■ What the task asks ■
The listing below begins with the first line you should copy; stop after the line containing "field 92-94 .", and drop every picture.

■ Provided data ■
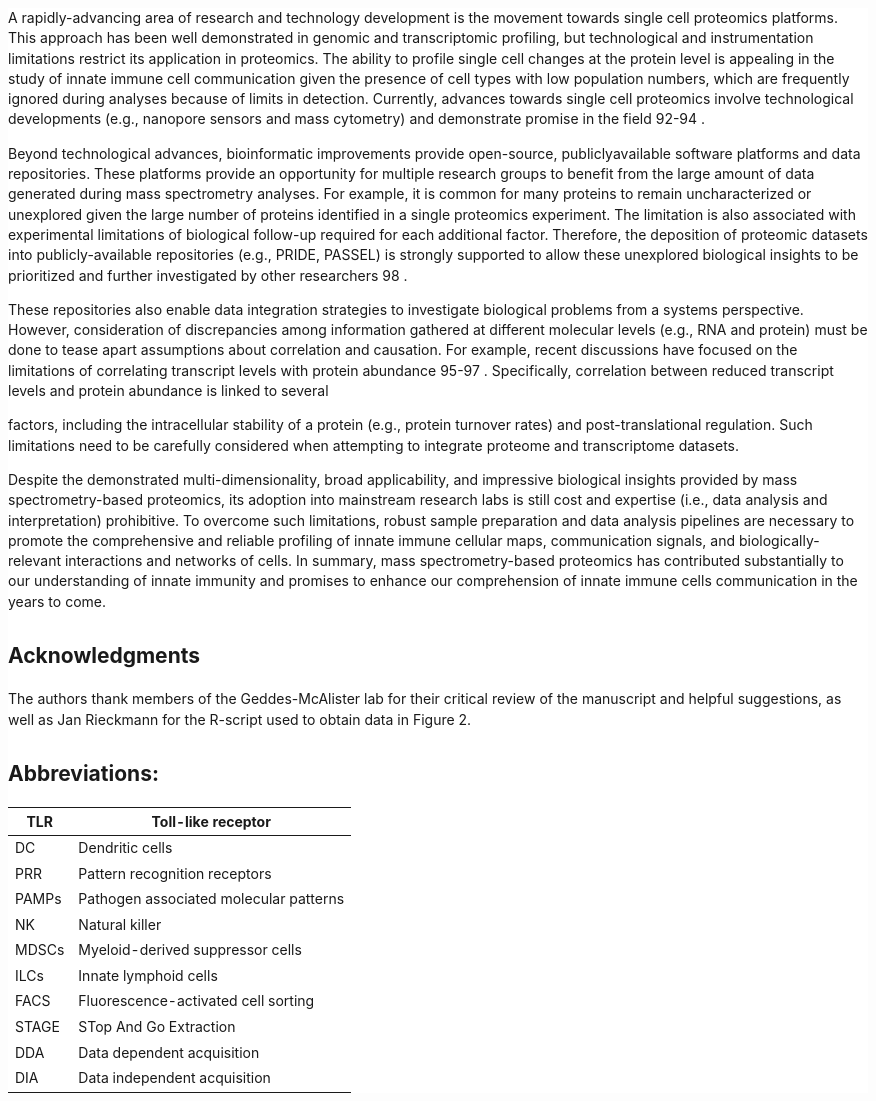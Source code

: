 A rapidly-advancing area of research and technology development is the movement towards single cell proteomics platforms. This approach has been well demonstrated in genomic and transcriptomic profiling, but technological and instrumentation limitations restrict its application in proteomics. The ability to profile single cell changes at the protein level is appealing in the study of innate immune cell communication given the presence of cell types with low population numbers, which are frequently ignored during analyses because of limits in detection. Currently, advances towards single cell proteomics involve technological developments (e.g., nanopore sensors and mass cytometry) and demonstrate promise in the field 92-94 .

Beyond technological advances, bioinformatic improvements provide open-source, publiclyavailable software platforms and data repositories. These platforms provide an opportunity for multiple research groups to benefit from the large amount of data generated during mass spectrometry analyses. For example, it is common for many proteins to remain uncharacterized or unexplored given the large number of proteins identified in a single proteomics experiment. The limitation is also associated with experimental limitations of biological follow-up required for each additional factor. Therefore, the deposition of proteomic datasets into publicly-available repositories (e.g., PRIDE, PASSEL) is strongly supported to allow these unexplored biological insights to be prioritized and further investigated by other researchers 98 .

These repositories also enable data integration strategies to investigate biological problems from a systems perspective. However, consideration of discrepancies among information gathered at different molecular levels (e.g., RNA and protein) must be done to tease apart assumptions about correlation and causation. For example, recent discussions have focused on the limitations of correlating transcript levels with protein abundance 95-97 . Specifically, correlation between reduced transcript levels and protein abundance is linked to several

factors, including the intracellular stability of a protein (e.g., protein turnover rates) and post-translational regulation. Such limitations need to be carefully considered when attempting to integrate proteome and transcriptome datasets.

Despite the demonstrated multi-dimensionality, broad applicability, and impressive biological insights provided by mass spectrometry-based proteomics, its adoption into mainstream research labs is still cost and expertise (i.e., data analysis and interpretation) prohibitive. To overcome such limitations, robust sample preparation and data analysis pipelines are necessary to promote the comprehensive and reliable profiling of innate immune cellular maps, communication signals, and biologically-relevant interactions and networks of cells. In summary, mass spectrometry-based proteomics has contributed substantially to our understanding of innate immunity and promises to enhance our comprehension of innate immune cells communication in the years to come.

## Acknowledgments

The authors thank members of the Geddes-McAlister lab for their critical review of the manuscript and helpful suggestions, as well as Jan Rieckmann for the R-script used to obtain data in Figure 2.

## Abbreviations:

| TLR    | Toll-like receptor                     |
|--------|----------------------------------------|
| DC     | Dendritic cells                        |
| PRR    | Pattern recognition receptors          |
| PAMPs  | Pathogen associated molecular patterns |
| NK     | Natural killer                         |
| MDSCs  | Myeloid-derived suppressor cells       |
| ILCs   | Innate lymphoid cells                  |
| FACS   | Fluorescence-activated cell sorting    |
| STAGE  | STop And Go Extraction                 |
| DDA    | Data dependent acquisition             |
| DIA    | Data independent acquisition           |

■ Exercise solution ■
Source code

: A rapidly-advancing area of research and technology development is the movement towards single cell proteomics platforms. This approach has been well demonstrated in genomic and transcriptomic profiling, but technological and instrumentation limitations restrict its application in proteomics. The ability to profile single cell changes at the protein level is appealing in the study of innate immune cell communication given the presence of cell types with low population numbers, which are frequently ignored during analyses because of limits in detection. Currently, advances towards single cell proteomics involve technological developments (e.g., nanopore sensors and mass cytometry) and demonstrate promise in the field 92-94 .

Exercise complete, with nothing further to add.